Se você olhar o que são as políticas no caso de matança de pessoas negras pelas polícias – a política de segurança pública –, se olhar para a covid e para as mudanças climáticas, o que elas têm em comum? Os mais vulneráveis são sempre os que estão perdendo, que são os primeiros a morrer. O que vimos na covid, esse número de mortos, que é um horror... mas quem trabalha com clima sabe que com as mudanças climáticas o número de mortes vai ser muito maior, infelizmente.

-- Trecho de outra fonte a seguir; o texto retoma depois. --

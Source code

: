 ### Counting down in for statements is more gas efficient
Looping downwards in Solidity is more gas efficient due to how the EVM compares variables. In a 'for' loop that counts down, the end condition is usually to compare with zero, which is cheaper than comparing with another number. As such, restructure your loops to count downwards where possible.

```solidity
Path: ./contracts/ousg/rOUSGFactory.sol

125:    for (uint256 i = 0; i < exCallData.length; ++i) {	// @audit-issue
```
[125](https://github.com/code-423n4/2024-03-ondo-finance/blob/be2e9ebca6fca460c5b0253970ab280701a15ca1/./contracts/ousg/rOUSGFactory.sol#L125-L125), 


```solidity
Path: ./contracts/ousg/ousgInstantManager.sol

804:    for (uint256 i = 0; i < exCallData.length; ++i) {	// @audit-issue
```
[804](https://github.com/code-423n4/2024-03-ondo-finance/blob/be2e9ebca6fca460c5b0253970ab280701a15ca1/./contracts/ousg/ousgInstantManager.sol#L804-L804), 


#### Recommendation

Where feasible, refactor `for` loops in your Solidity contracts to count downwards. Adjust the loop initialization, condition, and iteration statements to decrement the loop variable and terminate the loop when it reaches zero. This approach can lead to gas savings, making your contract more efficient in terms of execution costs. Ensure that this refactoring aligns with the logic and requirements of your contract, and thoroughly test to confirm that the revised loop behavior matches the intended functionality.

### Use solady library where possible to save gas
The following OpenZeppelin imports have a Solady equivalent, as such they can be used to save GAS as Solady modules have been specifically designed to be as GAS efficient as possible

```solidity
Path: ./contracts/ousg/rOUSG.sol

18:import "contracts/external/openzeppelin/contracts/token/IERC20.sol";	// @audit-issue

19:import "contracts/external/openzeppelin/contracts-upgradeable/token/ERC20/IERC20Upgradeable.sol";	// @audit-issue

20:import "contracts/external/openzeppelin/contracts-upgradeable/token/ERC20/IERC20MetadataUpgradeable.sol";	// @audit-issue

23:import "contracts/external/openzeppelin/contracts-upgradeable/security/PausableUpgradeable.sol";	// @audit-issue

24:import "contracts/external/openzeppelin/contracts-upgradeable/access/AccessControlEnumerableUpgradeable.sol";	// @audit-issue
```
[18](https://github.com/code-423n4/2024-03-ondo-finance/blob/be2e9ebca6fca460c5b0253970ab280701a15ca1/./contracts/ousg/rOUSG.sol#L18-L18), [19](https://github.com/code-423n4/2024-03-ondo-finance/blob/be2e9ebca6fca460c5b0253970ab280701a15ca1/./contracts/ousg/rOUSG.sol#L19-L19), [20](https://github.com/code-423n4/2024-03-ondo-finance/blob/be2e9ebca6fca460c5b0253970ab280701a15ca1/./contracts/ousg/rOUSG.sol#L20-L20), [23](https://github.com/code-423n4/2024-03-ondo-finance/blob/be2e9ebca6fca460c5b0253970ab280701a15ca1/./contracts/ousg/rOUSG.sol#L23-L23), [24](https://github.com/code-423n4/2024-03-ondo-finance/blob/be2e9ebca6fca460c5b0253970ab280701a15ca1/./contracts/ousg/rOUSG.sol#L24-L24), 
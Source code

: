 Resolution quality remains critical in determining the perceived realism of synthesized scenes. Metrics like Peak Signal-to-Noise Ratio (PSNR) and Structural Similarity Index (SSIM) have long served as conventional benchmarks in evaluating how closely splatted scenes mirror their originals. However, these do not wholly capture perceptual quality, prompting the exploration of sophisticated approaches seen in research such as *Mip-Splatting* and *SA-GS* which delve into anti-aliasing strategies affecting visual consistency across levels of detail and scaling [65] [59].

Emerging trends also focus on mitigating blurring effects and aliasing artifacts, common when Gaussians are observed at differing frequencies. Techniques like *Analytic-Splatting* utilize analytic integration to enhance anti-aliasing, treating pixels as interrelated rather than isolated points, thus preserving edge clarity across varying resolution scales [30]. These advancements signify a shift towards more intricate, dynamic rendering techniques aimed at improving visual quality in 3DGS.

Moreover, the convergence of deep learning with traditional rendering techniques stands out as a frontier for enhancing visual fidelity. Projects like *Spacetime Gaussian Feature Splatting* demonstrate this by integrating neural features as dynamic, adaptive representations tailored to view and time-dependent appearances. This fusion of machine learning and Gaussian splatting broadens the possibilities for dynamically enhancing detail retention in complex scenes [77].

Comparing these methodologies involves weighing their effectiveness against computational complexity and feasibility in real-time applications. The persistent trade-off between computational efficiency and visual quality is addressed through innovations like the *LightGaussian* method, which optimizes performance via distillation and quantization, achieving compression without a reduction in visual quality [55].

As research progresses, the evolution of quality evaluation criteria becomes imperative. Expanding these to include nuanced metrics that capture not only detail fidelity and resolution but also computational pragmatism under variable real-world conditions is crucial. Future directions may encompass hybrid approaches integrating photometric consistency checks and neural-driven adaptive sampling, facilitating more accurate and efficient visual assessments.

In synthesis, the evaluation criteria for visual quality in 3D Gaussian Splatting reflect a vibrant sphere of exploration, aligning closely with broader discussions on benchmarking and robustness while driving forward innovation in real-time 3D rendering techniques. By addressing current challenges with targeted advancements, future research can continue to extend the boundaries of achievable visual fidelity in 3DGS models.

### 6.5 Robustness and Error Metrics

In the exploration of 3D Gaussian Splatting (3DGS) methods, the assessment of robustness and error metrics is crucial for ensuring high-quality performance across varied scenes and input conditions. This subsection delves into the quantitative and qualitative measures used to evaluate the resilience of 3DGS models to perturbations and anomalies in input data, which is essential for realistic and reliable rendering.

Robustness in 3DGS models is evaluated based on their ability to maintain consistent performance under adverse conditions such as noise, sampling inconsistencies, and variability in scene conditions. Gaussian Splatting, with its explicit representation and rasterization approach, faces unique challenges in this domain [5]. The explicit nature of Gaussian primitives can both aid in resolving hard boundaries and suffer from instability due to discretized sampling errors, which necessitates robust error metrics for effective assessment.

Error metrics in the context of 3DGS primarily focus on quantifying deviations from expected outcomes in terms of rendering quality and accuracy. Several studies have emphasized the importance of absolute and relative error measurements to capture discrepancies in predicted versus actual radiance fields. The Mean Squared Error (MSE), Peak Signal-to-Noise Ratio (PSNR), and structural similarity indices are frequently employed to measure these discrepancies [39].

Vai ser com muito mais dor e quem vai estar na frente dessas mortes novamente são os negros, os que moram em periferia, os que estão mais vulneráveis em termos de pobreza. Então tanto a política de segurança pública, a de saúde, como vimos com a covid, e a de clima, mostram que o tema da desigualdade é absolutamente fundamental. Promover a resiliência, a adaptação nas cidades vai ser fundamental para a agenda climática brasileira. Primeiro, vamos mitigar e, segundo, vamos criar resiliência para os mais vulneráveis, porque infelizmente são novamente eles que vão pagar com suas vidas com as mudanças climáticas.

Terminamos de um jeito meio triste essa entrevista…

Mas não quero terminar triste, porque, como eu disse, eu sou otimista. Apesar de essa ser uma realidade, com uma política para a covid, poderíamos ter evitado tantas mortes, com segurança pública podemos evitar tantas mortes. E a mesma coisa com clima. A gente pode e vai evitar essas mortes.